The online advertising market overall has begun to move in that direction with advertisers under increased pressure to deliver results from their spending. Historically, search ads that have made companies like Google Inc. successful are typically sold by the click, which itself was seen as revolutionary compared with the traditional method of paying for ads by the number of viewers.
"It's exciting. I think years from now you may look back and say, 'Wow, search started to get a fair bit more competitive,' and you can look back to that announcement," Gates said.
"By giving money directly back to the consumer, Microsoft hopes to change the balance of power," wrote IDC research analysts Caroline Dangson and Susan Feldman. They predicted that if Microsoft's effort is successful, advertisers will sink the bulk of their advertising into such rebate programs.
This isn't the first time Microsoft has resorted to buying search traffic. The software maker has tried offering large companies software and services credits for every employee who used Microsoft's search engine at work.
Microsoft also developed a collection of free games last year that triggered a Web search with every play. Players could rack up points and exchange them for prizes, including software, Xbox consoles and Zune media players.
The tactic — more common among fledgling or niche search engines trying to make a splash — may not make much of a difference, if the past efforts are any indication. The corporate bounty program remains in pilot phase and the games only temporarily boosted its search share.
Danny Sullivan, editor of the search news site SearchEngineLand.com, said in a recent interview that he recommended Microsoft pay people to use Live Search — as an April Fool's joke. Microsoft, however, is under very serious pressure to come up with a way to boost search market share.

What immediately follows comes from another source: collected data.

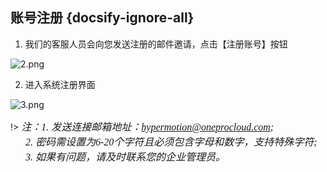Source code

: ## 账号注册 {docsify-ignore-all}

1. 我们的客服人员会向您发送注册的邮件邀请，点击【注册账号】按钮

![2.png](https://oneprocloud.oss-cn-beijing.aliyuncs.com/_images/saas/2.png ':size=80%')

2. 进入系统注册界面

![3.png](https://oneprocloud.oss-cn-beijing.aliyuncs.com/_images/saas/3.png ':size=80%')

!><font face="中易宋体" size=3> *注：1. 发送连接邮箱地址：hypermotion@oneprocloud.com;*                
        &ensp;&ensp;&ensp;*2. 密码需设置为6-20个字符且必须包含字母和数字，支持特殊字符;*</br>
       &ensp;&ensp;&ensp;*3. 如果有问题，请及时联系您的企业管理员。*</br>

In the absence of a coherent Plan C, Microsoft is said to have revived talks with Yahoo Inc. about a more limited search and advertising deal, but executives barely mentioned the Y-word during the two-day annual conference for advertisers and ad agencies at its headquarters in Redmond.
Gates' closing keynote left the impression that improving its own search engine over the coming years is, in fact, its Plan C. Live Search cashback is a "good illustration of what we'll be doing," Gates said. "We're about having the best search, the best results ... but also, some of these innovations in the business model will help excite that and drive that."
Also on Wednesday, Kevin Johnson, president of Microsoft's platforms and services division, said Microsoft does not currently have its eye on buying any single company, and that it plans to build its digital advertising business in-house, helped by past acquisitions.